## TASK
Give the number of lines in the material below that include "reactjs", and write nothing else.
== Segment start ==
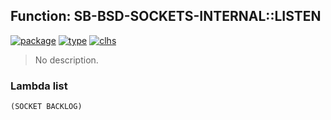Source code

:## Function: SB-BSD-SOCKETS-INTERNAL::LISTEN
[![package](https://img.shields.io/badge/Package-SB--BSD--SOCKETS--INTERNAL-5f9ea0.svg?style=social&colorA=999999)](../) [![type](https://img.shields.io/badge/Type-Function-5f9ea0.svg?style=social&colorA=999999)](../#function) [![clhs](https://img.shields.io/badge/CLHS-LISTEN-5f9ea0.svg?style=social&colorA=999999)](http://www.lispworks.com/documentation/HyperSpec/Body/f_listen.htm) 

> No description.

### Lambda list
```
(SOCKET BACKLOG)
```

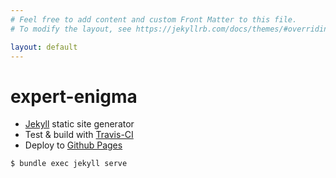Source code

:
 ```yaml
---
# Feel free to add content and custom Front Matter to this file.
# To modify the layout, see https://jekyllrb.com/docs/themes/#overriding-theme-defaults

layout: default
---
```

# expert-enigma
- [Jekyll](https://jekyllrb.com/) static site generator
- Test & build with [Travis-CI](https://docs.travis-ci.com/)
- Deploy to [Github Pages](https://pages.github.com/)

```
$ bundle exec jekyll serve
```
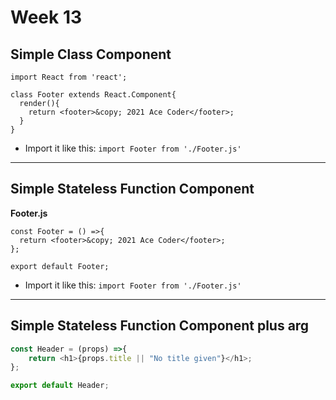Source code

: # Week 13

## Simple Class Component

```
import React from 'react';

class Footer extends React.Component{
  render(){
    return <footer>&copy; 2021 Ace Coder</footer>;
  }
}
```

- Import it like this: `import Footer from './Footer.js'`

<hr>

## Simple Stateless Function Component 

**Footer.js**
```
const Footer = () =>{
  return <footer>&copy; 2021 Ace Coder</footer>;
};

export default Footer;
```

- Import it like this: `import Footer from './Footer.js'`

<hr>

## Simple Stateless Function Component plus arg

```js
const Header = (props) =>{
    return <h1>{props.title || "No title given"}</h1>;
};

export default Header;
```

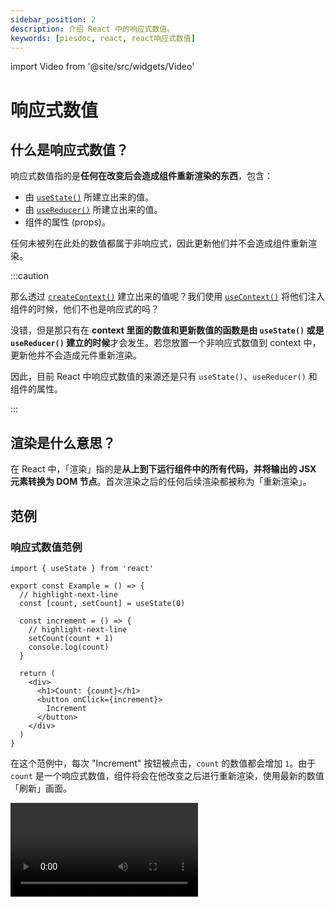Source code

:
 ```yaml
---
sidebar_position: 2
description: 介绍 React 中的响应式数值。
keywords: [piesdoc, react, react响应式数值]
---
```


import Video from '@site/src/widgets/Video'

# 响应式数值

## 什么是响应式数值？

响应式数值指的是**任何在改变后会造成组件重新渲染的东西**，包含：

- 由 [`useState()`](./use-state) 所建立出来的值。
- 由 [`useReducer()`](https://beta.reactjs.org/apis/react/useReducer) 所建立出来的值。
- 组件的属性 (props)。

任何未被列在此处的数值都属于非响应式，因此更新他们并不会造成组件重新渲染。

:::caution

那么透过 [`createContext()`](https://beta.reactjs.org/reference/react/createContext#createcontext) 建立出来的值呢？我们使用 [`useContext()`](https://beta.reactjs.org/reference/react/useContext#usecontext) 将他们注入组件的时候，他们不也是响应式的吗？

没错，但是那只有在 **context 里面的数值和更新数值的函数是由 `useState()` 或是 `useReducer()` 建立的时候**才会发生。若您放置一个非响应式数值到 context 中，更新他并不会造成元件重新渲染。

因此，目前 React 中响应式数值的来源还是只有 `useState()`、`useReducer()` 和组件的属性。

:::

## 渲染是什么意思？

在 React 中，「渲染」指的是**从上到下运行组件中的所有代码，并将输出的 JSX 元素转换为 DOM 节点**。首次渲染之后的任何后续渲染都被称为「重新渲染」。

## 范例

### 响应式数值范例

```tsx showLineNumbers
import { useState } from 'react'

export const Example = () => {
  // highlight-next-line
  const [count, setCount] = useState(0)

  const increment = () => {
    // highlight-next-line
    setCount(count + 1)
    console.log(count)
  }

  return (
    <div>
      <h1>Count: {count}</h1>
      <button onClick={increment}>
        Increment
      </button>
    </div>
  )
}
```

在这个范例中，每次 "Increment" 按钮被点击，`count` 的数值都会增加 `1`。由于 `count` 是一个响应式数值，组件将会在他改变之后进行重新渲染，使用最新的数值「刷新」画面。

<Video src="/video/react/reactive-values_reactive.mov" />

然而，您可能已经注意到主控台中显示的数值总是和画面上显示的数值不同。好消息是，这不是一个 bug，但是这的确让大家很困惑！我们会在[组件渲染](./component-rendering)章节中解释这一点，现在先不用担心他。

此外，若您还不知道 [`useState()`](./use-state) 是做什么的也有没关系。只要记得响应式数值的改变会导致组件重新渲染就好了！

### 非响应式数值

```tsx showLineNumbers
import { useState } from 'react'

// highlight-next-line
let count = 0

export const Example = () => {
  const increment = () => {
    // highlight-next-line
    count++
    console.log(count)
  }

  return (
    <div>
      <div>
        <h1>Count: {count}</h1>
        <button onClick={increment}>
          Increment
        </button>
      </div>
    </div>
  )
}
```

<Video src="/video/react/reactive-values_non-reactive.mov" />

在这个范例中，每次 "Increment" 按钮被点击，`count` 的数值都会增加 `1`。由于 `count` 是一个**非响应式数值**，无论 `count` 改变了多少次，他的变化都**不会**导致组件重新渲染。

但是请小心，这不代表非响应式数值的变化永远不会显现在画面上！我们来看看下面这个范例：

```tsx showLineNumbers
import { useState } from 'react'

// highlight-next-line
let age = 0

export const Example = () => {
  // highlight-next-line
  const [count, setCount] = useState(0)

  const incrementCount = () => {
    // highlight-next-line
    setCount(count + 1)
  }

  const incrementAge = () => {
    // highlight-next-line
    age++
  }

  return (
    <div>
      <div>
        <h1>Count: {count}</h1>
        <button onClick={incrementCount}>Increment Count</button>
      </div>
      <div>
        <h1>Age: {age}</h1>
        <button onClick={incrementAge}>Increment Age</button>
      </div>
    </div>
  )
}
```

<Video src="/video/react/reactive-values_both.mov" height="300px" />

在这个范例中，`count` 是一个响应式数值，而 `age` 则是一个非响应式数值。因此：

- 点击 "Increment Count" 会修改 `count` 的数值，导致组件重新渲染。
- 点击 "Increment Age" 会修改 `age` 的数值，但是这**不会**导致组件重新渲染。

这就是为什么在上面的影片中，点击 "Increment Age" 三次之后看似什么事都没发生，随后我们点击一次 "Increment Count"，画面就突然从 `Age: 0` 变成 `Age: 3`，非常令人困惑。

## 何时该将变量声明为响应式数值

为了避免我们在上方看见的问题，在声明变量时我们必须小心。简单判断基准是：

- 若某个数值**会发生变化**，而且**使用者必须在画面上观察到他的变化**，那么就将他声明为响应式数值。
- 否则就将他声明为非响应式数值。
== Segment end ==
== Segment start ==
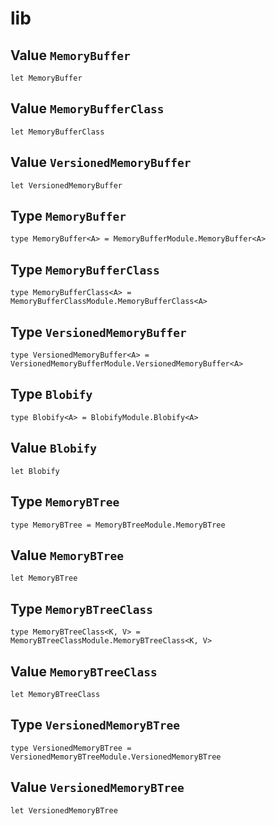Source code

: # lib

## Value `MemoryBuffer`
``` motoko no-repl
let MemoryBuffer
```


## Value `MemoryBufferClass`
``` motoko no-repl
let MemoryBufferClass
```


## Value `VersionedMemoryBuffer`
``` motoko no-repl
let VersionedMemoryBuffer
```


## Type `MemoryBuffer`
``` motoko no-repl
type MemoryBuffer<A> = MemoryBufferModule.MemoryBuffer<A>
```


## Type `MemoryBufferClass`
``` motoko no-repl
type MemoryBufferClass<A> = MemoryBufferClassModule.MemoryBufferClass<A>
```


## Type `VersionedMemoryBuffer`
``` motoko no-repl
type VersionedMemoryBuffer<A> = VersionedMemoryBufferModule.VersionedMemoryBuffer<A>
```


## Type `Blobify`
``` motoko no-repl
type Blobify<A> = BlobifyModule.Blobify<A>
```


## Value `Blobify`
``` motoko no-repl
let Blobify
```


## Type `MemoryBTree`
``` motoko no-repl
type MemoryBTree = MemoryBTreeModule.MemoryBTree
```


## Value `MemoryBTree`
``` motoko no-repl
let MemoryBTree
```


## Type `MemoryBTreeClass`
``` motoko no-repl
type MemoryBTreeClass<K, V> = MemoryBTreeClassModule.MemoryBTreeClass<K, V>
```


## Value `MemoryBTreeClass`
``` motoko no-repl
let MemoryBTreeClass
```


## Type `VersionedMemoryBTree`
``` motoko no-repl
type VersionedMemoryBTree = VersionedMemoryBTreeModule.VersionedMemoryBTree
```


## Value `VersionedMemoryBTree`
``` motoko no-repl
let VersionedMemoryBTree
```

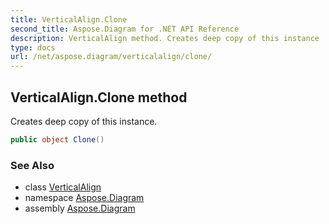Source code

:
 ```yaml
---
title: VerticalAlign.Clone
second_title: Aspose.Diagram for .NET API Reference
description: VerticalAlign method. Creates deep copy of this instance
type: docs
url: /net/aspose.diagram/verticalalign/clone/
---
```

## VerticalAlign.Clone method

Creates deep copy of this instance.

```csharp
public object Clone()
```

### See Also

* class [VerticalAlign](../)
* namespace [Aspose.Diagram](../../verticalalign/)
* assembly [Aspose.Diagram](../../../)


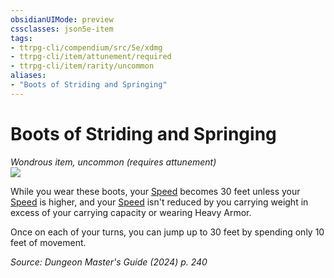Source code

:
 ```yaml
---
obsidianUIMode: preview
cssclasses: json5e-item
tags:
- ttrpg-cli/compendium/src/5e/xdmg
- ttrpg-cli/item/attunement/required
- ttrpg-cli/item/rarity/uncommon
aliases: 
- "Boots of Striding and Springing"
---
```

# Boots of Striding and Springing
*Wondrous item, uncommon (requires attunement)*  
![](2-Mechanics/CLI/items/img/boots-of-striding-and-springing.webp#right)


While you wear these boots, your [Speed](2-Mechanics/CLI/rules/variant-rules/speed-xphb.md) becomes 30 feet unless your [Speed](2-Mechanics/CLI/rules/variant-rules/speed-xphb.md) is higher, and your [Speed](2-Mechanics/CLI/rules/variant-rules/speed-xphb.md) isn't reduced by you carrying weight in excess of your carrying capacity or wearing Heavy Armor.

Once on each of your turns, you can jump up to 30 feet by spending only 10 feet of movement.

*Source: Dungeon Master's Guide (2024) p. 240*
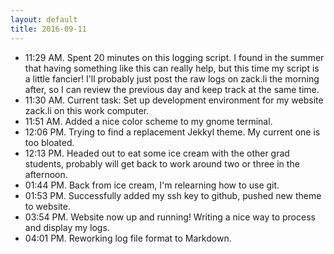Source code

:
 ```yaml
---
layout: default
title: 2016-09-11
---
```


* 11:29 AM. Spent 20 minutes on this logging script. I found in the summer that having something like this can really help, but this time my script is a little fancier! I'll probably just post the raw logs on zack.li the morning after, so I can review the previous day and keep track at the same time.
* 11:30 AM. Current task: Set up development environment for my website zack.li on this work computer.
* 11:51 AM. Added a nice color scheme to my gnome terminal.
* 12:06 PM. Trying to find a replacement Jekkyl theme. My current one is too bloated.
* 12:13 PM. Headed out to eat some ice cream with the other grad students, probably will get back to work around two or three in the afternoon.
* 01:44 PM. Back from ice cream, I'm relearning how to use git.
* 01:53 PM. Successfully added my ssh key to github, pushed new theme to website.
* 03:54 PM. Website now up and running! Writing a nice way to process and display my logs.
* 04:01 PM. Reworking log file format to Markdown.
== Segment end ==
## OUTPUT OF THE TASK
2